Data supplied Start Marker

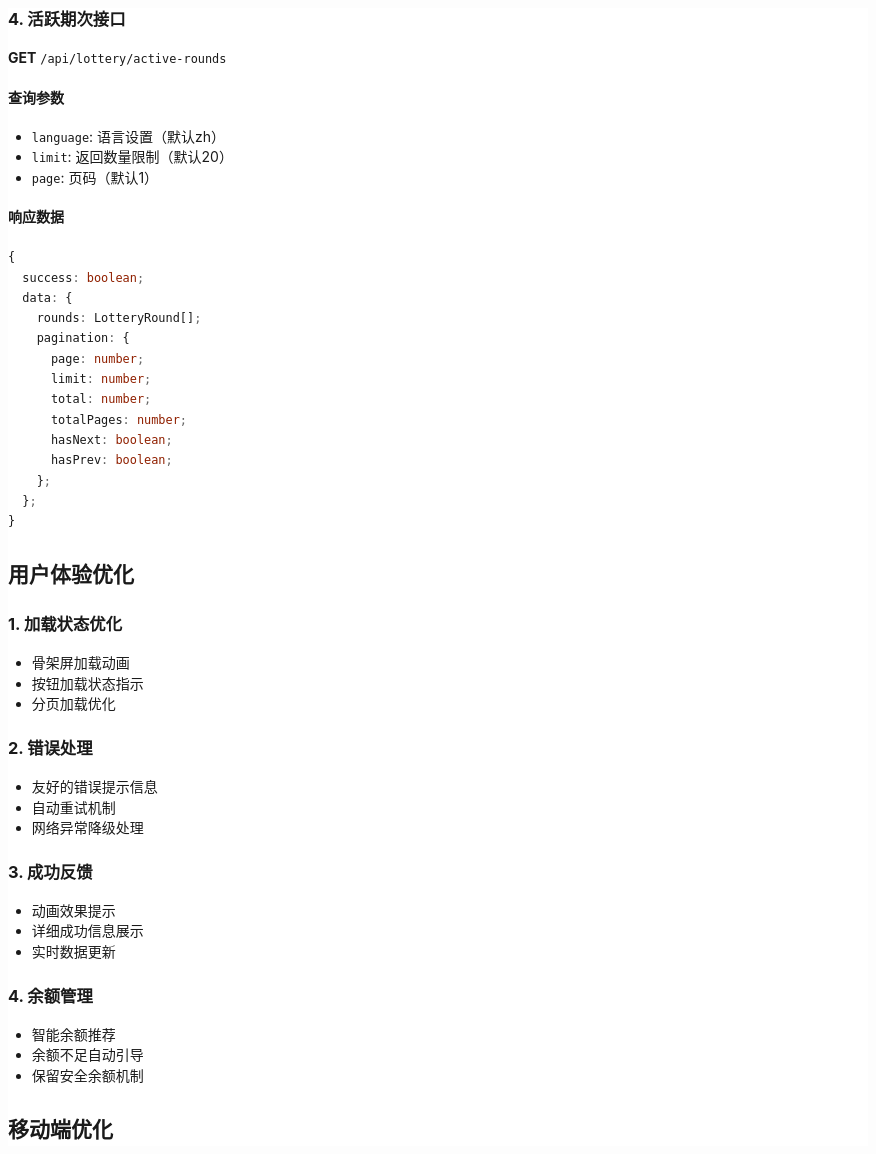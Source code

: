 ### 4. 活跃期次接口

**GET** `/api/lottery/active-rounds`

#### 查询参数
- `language`: 语言设置（默认zh）
- `limit`: 返回数量限制（默认20）
- `page`: 页码（默认1）

#### 响应数据
```typescript
{
  success: boolean;
  data: {
    rounds: LotteryRound[];
    pagination: {
      page: number;
      limit: number;
      total: number;
      totalPages: number;
      hasNext: boolean;
      hasPrev: boolean;
    };
  };
}
```

## 用户体验优化

### 1. 加载状态优化
- 骨架屏加载动画
- 按钮加载状态指示
- 分页加载优化

### 2. 错误处理
- 友好的错误提示信息
- 自动重试机制
- 网络异常降级处理

### 3. 成功反馈
- 动画效果提示
- 详细成功信息展示
- 实时数据更新

### 4. 余额管理
- 智能余额推荐
- 余额不足自动引导
- 保留安全余额机制

## 移动端优化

Data supplied End Marker

# [Task details]
Repeat the entries verbatim; no pictures.

# [Your solution]
Source code

: ### 4. 活跃期次接口

**GET** `/api/lottery/active-rounds`

#### 查询参数
- `language`: 语言设置（默认zh）
- `limit`: 返回数量限制（默认20）
- `page`: 页码（默认1）

#### 响应数据
```typescript
{
  success: boolean;
  data: {
    rounds: LotteryRound[];
    pagination: {
      page: number;
      limit: number;
      total: number;
      totalPages: number;
      hasNext: boolean;
      hasPrev: boolean;
    };
  };
}
```

## 用户体验优化

### 1. 加载状态优化
- 骨架屏加载动画
- 按钮加载状态指示
- 分页加载优化

### 2. 错误处理
- 友好的错误提示信息
- 自动重试机制
- 网络异常降级处理

### 3. 成功反馈
- 动画效果提示
- 详细成功信息展示
- 实时数据更新

### 4. 余额管理
- 智能余额推荐
- 余额不足自动引导
- 保留安全余额机制

## 移动端优化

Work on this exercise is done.